Now heres the kicker:
But over the past two years, Time Warner has been making an effort to comply with new federal tax legislation, Ms. Chau said, and it appears that has meant a stepped-up commitment to paperwork. They have pushed harder to get contracts signed, and sent out W-9 tax forms so the discounts supers receive are better accounted for.
So TWC is actually trying to correctly identify where they owe tax, something that so many people think is good and right, and somehow they are the villain here?
#12 By: IMB, September 25th, 2013 06:25
I didn't read the article, (I know, please don't cast eggs at me), but they are worrying about internet theft and not cable TV, right? I don't think it's possible to have cable TV in rooms anymore where you don't have their boxes and cards.
Also, how would the managers necessarily know who is using cable without paying? Are they required to actively seek out those stealing, or is it that they agree to say something if they happen to find out about it randomly?
#13 By: Humbabella, September 25th, 2013 09:20
I have a job. Suppose my cable company said to me, "We'll give you free cable if you spend 10 minutes of your workday answering customer complaints for us instead of doing your job." Am I supposed to take that offer? If I don't and they cut off my cable because I wouldn't comply, am I supposed to shrug and say, "That's capitalism, boys!"
This really isn't okay.
#14 By: Adam Knapp, September 25th, 2013 10:17
Some apartments are actually owned by the tenants, so the super is their employee. Their employee, with access to their home, who is being paid to snitch on and advertise to them.

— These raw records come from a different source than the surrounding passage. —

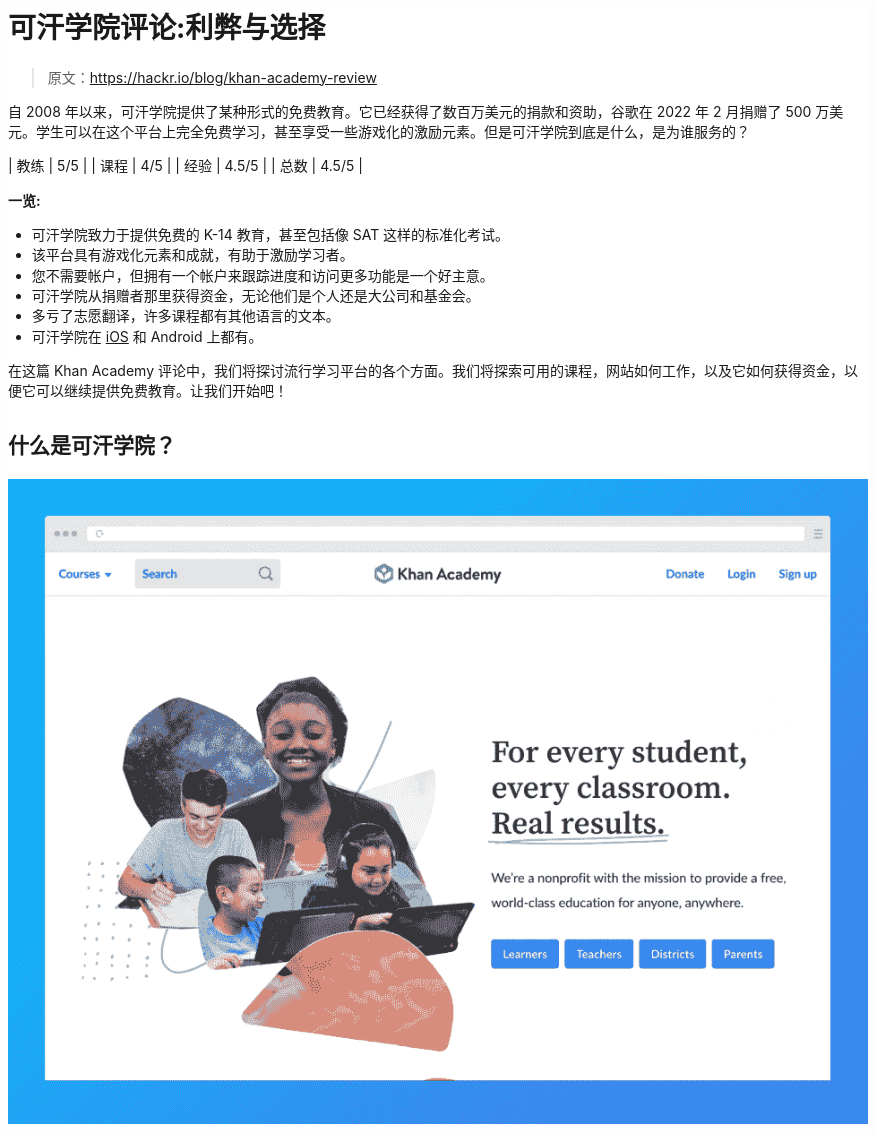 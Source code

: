 # 可汗学院评论:利弊与选择

> 原文：<https://hackr.io/blog/khan-academy-review>

自 2008 年以来，可汗学院提供了某种形式的免费教育。它已经获得了数百万美元的捐款和资助，谷歌在 2022 年 2 月捐赠了 500 万美元。学生可以在这个平台上完全免费学习，甚至享受一些游戏化的激励元素。但是可汗学院到底是什么，是为谁服务的？

| 教练 | 5/5 |
| 课程 | 4/5 |
| 经验 | 4.5/5 |
| 总数 | 4.5/5 |

**一览:**

*   可汗学院致力于提供免费的 K-14 教育，甚至包括像 SAT 这样的标准化考试。
*   该平台具有游戏化元素和成就，有助于激励学习者。
*   您不需要帐户，但拥有一个帐户来跟踪进度和访问更多功能是一个好主意。
*   可汗学院从捐赠者那里获得资金，无论他们是个人还是大公司和基金会。
*   多亏了志愿翻译，许多课程都有其他语言的文本。
*   可汗学院在 [iOS](https://hackr.io/tutorials/learn-ios-swift) 和 Android 上都有。

在这篇 Khan Academy 评论中，我们将探讨流行学习平台的各个方面。我们将探索可用的课程，网站如何工作，以及它如何获得资金，以便它可以继续提供免费教育。让我们开始吧！

## **什么是可汗学院？**

**![](img/629fff19ba8d9f2359324be085e4dc8f.png)**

#15 By: lafave, September 25th, 2013 10:37
Actually, with the W-9s, it sounds like TWC is reporting to the IRS that they paid the non-employee supers taxable income, and that the supers might owe income taxes on their "free" cable.
#16 By: Andrew Singleton, September 25th, 2013 12:21
Correct me if i"m wrong but that's soundning like time warner wants these non-employed supers to pay part of Time Warner's taxes.

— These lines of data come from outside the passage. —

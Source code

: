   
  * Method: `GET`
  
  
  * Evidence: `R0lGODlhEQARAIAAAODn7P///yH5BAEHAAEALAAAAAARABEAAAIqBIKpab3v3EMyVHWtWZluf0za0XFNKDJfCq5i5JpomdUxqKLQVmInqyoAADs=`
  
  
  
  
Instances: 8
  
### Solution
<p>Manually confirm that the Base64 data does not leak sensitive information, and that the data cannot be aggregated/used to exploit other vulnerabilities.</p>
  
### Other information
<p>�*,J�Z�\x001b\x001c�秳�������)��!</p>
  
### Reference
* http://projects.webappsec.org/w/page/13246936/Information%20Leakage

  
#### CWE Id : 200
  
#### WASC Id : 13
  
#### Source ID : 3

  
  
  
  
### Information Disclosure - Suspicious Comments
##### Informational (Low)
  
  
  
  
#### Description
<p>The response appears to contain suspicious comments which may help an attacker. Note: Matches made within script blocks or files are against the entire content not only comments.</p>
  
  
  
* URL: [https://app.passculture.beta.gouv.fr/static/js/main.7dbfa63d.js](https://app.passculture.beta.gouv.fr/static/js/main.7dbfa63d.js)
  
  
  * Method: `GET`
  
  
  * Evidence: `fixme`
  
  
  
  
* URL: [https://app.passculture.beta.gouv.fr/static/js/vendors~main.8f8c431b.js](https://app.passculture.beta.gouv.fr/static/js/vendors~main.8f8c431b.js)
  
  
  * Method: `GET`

#17 By: lafave, September 25th, 2013 13:46
No. The IRS may treat the free cable as income, so that when the supers receive that benefit, they have to include it on their tax return. TWC has to keep W9s on file for each super and then send out 1099s in January.
#18 By: WearySky, September 25th, 2013 14:06
The article says his cable was cut off - but do they actually mean that his discounted cable was cut off? And that he now has to pay regular price? Or do they mean that TWC just completely refused to let him have any cable service at all? Because the former is just fine and dandy for me. The latter, not so much.
#19 By: Humbabella, September 26th, 2013 10:40
I contemplated that distinction, but I have to take the article at it's word that they mean his cable was cut off, not that his cable was no longer free. If it is merely the latter (his cable was cut off because he wasn't paying for it, not because they wouldn't provide him with it at all) then I would downgrade my assessment from "how sickening" to "I'm not a huge fan of this."
#20 By: lost boy, September 26th, 2013 17:03
TW is not asking for building managers to actively snoop on anyone, just report instances of theft (which is illegal) and equipment tampering. Just to be clear, no one is sneaking into homes or spying on internet traffic to rat people out.